● Instructions to follow
Exactly retype the lines from the top of the data through the line containing "The accuracy of", leaving out every picture.

● Data records
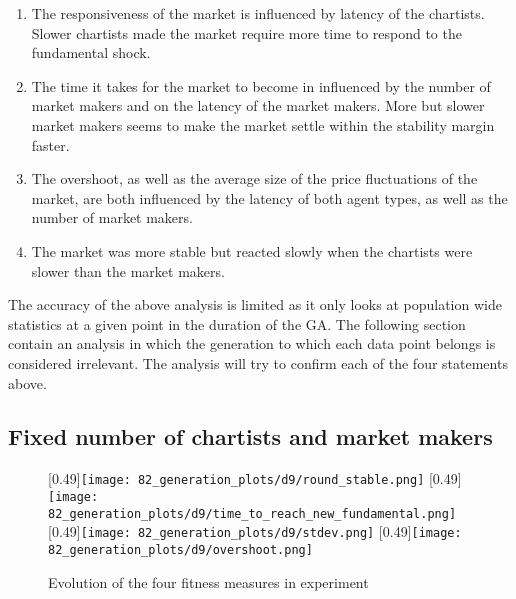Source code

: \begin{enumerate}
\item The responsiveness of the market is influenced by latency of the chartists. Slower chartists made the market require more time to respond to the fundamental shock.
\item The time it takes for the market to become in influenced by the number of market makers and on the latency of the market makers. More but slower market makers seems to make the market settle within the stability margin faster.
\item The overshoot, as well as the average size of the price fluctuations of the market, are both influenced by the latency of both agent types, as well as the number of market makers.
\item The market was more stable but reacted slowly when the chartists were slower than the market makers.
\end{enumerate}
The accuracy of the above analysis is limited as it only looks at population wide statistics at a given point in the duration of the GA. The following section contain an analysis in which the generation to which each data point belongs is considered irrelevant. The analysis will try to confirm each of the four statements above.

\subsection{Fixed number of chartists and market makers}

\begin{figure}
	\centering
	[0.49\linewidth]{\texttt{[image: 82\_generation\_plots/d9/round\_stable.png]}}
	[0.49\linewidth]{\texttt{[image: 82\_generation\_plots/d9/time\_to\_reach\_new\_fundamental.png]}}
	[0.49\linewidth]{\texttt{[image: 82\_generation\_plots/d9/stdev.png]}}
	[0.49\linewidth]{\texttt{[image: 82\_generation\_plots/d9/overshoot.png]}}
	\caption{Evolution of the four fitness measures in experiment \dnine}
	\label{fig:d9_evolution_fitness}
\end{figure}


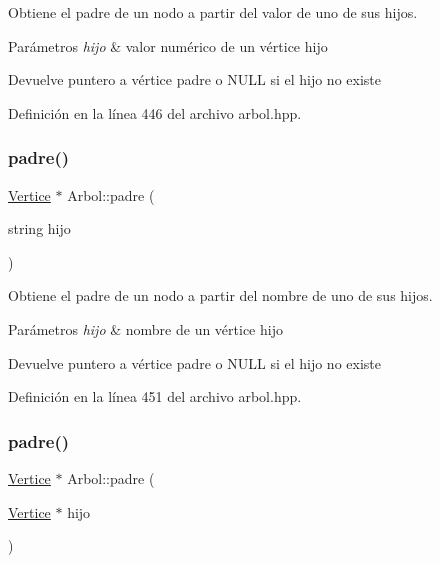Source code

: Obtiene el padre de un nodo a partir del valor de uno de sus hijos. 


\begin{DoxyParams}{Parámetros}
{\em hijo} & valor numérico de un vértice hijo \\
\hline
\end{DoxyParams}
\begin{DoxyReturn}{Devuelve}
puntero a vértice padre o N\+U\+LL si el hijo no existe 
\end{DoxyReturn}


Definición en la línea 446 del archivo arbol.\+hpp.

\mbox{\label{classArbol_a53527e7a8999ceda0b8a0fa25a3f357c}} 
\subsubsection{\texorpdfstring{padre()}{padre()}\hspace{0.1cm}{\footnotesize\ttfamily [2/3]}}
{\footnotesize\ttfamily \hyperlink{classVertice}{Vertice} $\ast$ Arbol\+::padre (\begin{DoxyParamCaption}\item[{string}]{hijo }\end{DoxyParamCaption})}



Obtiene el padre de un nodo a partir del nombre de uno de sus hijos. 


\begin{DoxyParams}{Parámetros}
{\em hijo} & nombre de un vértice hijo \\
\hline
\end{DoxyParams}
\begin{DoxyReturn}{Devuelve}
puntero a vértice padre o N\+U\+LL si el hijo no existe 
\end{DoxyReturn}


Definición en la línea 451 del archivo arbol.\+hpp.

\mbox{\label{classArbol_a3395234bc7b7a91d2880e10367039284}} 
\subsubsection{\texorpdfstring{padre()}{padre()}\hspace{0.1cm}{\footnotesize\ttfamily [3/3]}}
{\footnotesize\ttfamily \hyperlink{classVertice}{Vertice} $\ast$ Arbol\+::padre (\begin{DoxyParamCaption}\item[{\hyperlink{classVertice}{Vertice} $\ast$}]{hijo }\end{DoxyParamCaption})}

● Expected answer
Source code

: \begin{enumerate}
\item The responsiveness of the market is influenced by latency of the chartists. Slower chartists made the market require more time to respond to the fundamental shock.
\item The time it takes for the market to become in influenced by the number of market makers and on the latency of the market makers. More but slower market makers seems to make the market settle within the stability margin faster.
\item The overshoot, as well as the average size of the price fluctuations of the market, are both influenced by the latency of both agent types, as well as the number of market makers.
\item The market was more stable but reacted slowly when the chartists were slower than the market makers.
\end{enumerate}
The accuracy of the above analysis is limited as it only looks at population wide statistics at a given point in the duration of the GA. The following section contain an analysis in which the generation to which each data point belongs is considered irrelevant. The analysis will try to confirm each of the four statements above.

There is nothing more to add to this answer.